[Records for the task — start]
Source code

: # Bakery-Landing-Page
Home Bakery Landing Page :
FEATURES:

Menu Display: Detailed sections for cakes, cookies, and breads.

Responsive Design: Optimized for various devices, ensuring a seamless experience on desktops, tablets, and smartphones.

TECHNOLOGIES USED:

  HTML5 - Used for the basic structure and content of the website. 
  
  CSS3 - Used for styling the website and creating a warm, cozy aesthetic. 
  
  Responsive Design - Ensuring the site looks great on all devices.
[Records for the task — finish]
■ The problem ■
For this exercise, copy word for word the line that contains "CSS3 - Used" and every line after it, ending with the last line of the entries above.

■ Solution to this problem ■
  CSS3 - Used for styling the website and creating a warm, cozy aesthetic. 
  
  Responsive Design - Ensuring the site looks great on all devices.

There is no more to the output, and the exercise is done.